Our friends across town had advertised their unwanted “household goods” in the morning paper and invited us to join them, since we too were trying to declutter the house from decades of collecting aforementioned stuff. As a result, we saved ourselves about 20 listings on TradeMe and came home with a pocketful of small cash – lots of $2 and $1 coins and few healthy banknotes besides.
The sale was advertised to start at 9am. The first bargain-hunters turned up at 8am, so we missed them. But we were there by 8.30 when a steady stream poured up the drive to pick through the stuff we were hastily arranging on tables.
It was such fun. Meeting so many interesting people, bargaining over a few dollars, happy in the end to see so many once-loved pieces going to a home where they would be loved anew – a hand-painted little trinket box from India going to a young girl who couldn’t take her eyes off it; a travel chess set going to a young boy, eyes shining with joy; a tulip-painted going to a kitchen in matching hues of post-box red and cobalt blue.
Back home, after a quick sandwich, there’s a steady stream of friends coming to select a book from the pile of excess books that also have to go. A lifetime of buying books – half a century’s worth I calculated – has resulted in way too many stacks beside the bookcase that have become a trip hazard, not to mention a dust collector.

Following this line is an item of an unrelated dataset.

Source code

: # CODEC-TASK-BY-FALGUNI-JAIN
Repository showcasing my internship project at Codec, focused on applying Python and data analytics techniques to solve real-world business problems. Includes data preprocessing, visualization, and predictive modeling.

It’s a time of life, post 65, when you take stock of what you have and give it some serious thought as to whether you need it for the next few decades – should you live so long. Some are a no brainer – like Ulysses and Beowulf. I’ll never read them again. Others catch me out with nostalgia and, right there and then, as I go through the bookshelves, I find myself starting to delve into the pages. Like a favourite book on dreaming and creativity, and another title that catches my eye: “Why Men Don’t Listen…” Still relevant after 20 years. Inside another book is a letter from my mother to my daughter written nearly 30 years ago. And in another, an old shopping list used as a bookmark. The list, surprisingly, is not too dissimilar from what it is now – though, with no kids at home anymore, the quantities are a lot less.